Give back each line of the listing below that contains the string "sistemas".
################
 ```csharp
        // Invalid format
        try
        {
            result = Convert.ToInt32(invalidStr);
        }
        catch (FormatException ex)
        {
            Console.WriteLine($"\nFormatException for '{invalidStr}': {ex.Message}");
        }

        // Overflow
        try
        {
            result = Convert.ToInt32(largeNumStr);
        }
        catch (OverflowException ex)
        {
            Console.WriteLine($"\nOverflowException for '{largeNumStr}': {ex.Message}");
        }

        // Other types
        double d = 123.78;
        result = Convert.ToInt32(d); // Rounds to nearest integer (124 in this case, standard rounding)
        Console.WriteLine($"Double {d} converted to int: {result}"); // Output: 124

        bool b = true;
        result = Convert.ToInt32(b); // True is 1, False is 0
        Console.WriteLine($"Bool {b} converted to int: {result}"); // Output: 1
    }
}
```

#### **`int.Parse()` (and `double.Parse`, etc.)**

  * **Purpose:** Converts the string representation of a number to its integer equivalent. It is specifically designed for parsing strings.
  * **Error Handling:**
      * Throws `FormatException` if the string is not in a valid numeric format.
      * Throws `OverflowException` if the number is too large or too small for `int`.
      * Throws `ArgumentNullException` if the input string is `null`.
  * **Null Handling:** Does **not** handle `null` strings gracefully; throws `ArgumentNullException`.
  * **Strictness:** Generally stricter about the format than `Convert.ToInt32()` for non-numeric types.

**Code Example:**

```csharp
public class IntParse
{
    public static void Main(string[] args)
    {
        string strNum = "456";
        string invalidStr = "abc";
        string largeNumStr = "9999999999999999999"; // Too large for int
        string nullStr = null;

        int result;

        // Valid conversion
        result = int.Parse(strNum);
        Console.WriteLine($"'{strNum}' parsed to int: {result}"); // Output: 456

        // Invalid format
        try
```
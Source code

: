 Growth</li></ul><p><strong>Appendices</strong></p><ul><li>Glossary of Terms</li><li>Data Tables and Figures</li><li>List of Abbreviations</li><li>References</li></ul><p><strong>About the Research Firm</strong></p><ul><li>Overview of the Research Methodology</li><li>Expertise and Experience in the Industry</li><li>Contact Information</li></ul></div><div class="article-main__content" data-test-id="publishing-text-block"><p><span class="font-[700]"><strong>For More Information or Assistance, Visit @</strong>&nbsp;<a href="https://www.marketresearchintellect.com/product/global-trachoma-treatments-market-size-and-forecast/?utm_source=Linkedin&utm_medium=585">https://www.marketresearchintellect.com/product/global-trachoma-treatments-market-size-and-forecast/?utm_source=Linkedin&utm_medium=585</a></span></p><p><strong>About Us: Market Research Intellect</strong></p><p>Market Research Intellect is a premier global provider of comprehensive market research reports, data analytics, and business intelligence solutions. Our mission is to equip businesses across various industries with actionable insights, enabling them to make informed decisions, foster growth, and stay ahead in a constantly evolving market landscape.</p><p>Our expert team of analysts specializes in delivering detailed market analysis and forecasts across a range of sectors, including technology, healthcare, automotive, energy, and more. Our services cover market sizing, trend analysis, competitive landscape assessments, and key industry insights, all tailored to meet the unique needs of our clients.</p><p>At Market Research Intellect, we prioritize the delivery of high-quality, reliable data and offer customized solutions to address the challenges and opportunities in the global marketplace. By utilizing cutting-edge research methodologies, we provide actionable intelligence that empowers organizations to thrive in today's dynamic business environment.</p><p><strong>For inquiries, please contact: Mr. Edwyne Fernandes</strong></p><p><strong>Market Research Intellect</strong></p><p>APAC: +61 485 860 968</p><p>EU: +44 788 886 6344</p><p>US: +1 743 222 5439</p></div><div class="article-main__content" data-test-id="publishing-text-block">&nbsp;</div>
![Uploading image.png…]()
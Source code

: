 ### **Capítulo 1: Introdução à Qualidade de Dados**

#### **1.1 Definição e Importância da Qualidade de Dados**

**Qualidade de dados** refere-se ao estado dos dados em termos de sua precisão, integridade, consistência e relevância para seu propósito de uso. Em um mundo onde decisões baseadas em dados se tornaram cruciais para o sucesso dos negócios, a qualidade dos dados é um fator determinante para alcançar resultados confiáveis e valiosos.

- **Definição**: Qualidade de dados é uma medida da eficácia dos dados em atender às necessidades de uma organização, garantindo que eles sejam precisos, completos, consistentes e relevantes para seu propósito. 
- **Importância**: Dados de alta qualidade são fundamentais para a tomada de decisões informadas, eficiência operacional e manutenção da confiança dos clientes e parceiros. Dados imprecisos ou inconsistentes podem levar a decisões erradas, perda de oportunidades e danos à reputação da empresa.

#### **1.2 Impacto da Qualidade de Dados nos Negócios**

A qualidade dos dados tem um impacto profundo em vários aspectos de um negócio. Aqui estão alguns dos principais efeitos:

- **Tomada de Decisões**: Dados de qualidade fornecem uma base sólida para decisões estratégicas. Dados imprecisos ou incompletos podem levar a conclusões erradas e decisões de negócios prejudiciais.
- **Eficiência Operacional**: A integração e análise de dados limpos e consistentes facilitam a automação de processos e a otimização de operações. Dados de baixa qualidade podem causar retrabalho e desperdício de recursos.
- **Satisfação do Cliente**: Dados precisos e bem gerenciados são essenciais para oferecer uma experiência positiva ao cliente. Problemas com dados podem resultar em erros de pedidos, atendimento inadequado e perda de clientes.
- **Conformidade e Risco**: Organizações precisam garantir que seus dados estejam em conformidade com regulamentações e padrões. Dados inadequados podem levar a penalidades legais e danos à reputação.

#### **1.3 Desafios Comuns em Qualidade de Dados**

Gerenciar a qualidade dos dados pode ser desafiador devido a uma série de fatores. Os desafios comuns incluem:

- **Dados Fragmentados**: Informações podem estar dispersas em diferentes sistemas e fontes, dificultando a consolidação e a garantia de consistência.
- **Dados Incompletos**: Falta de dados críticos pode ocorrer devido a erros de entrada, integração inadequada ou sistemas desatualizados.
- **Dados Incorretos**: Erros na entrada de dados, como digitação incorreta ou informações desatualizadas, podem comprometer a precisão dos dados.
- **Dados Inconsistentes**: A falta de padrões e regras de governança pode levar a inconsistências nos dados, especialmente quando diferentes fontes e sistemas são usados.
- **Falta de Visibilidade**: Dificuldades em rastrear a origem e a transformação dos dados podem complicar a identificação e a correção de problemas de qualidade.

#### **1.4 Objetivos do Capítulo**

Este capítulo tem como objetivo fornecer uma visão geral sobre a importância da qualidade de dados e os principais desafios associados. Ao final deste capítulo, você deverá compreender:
################
> [TASK RESULT]:
- **Dados Fragmentados**: Informações podem estar dispersas em diferentes sistemas e fontes, dificultando a consolidação e a garantia de consistência.
- **Dados Incompletos**: Falta de dados críticos pode ocorrer devido a erros de entrada, integração inadequada ou sistemas desatualizados.
- **Dados Inconsistentes**: A falta de padrões e regras de governança pode levar a inconsistências nos dados, especialmente quando diferentes fontes e sistemas são usados.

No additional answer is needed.